Exercise requirements:
A verbatim reproduction of the following listing is required; omit the pictures.

Data for this exercise:
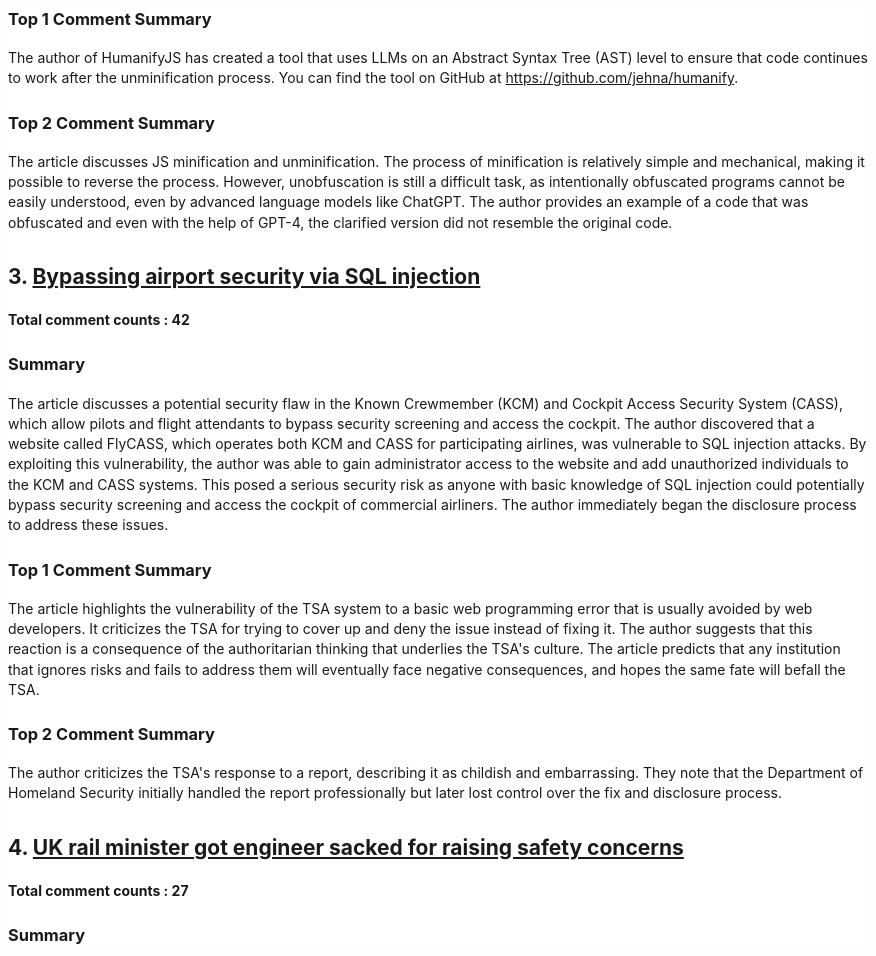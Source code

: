 ### Top 1 Comment Summary

 The author of HumanifyJS has created a tool that uses LLMs on an Abstract Syntax Tree (AST) level to ensure that code continues to work after the unminification process. You can find the tool on GitHub at https://github.com/jehna/humanify.

### Top 2 Comment Summary

 The article discusses JS minification and unminification. The process of minification is relatively simple and mechanical, making it possible to reverse the process. However, unobfuscation is still a difficult task, as intentionally obfuscated programs cannot be easily understood, even by advanced language models like ChatGPT. The author provides an example of a code that was obfuscated and even with the help of GPT-4, the clarified version did not resemble the original code.

## 3. [Bypassing airport security via SQL injection](https://news.ycombinator.com/item?id=41392128)

**Total comment counts : 42**

### Summary

 The article discusses a potential security flaw in the Known Crewmember (KCM) and Cockpit Access Security System (CASS), which allow pilots and flight attendants to bypass security screening and access the cockpit. The author discovered that a website called FlyCASS, which operates both KCM and CASS for participating airlines, was vulnerable to SQL injection attacks. By exploiting this vulnerability, the author was able to gain administrator access to the website and add unauthorized individuals to the KCM and CASS systems. This posed a serious security risk as anyone with basic knowledge of SQL injection could potentially bypass security screening and access the cockpit of commercial airliners. The author immediately began the disclosure process to address these issues.

### Top 1 Comment Summary

 The article highlights the vulnerability of the TSA system to a basic web programming error that is usually avoided by web developers. It criticizes the TSA for trying to cover up and deny the issue instead of fixing it. The author suggests that this reaction is a consequence of the authoritarian thinking that underlies the TSA's culture. The article predicts that any institution that ignores risks and fails to address them will eventually face negative consequences, and hopes the same fate will befall the TSA.

### Top 2 Comment Summary

 The author criticizes the TSA's response to a report, describing it as childish and embarrassing. They note that the Department of Homeland Security initially handled the report professionally but later lost control over the fix and disclosure process.

## 4. [UK rail minister got engineer sacked for raising safety concerns](https://news.ycombinator.com/item?id=41388888)

**Total comment counts : 27**

### Summary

Reply to the exercise:
Source code

: ### Top 1 Comment Summary

 The author of HumanifyJS has created a tool that uses LLMs on an Abstract Syntax Tree (AST) level to ensure that code continues to work after the unminification process. You can find the tool on GitHub at https://github.com/jehna/humanify.

### Top 2 Comment Summary

 The article discusses JS minification and unminification. The process of minification is relatively simple and mechanical, making it possible to reverse the process. However, unobfuscation is still a difficult task, as intentionally obfuscated programs cannot be easily understood, even by advanced language models like ChatGPT. The author provides an example of a code that was obfuscated and even with the help of GPT-4, the clarified version did not resemble the original code.

## 3. [Bypassing airport security via SQL injection](https://news.ycombinator.com/item?id=41392128)

**Total comment counts : 42**

### Summary

 The article discusses a potential security flaw in the Known Crewmember (KCM) and Cockpit Access Security System (CASS), which allow pilots and flight attendants to bypass security screening and access the cockpit. The author discovered that a website called FlyCASS, which operates both KCM and CASS for participating airlines, was vulnerable to SQL injection attacks. By exploiting this vulnerability, the author was able to gain administrator access to the website and add unauthorized individuals to the KCM and CASS systems. This posed a serious security risk as anyone with basic knowledge of SQL injection could potentially bypass security screening and access the cockpit of commercial airliners. The author immediately began the disclosure process to address these issues.

### Top 1 Comment Summary

 The article highlights the vulnerability of the TSA system to a basic web programming error that is usually avoided by web developers. It criticizes the TSA for trying to cover up and deny the issue instead of fixing it. The author suggests that this reaction is a consequence of the authoritarian thinking that underlies the TSA's culture. The article predicts that any institution that ignores risks and fails to address them will eventually face negative consequences, and hopes the same fate will befall the TSA.

### Top 2 Comment Summary

 The author criticizes the TSA's response to a report, describing it as childish and embarrassing. They note that the Department of Homeland Security initially handled the report professionally but later lost control over the fix and disclosure process.

## 4. [UK rail minister got engineer sacked for raising safety concerns](https://news.ycombinator.com/item?id=41388888)

**Total comment counts : 27**

### Summary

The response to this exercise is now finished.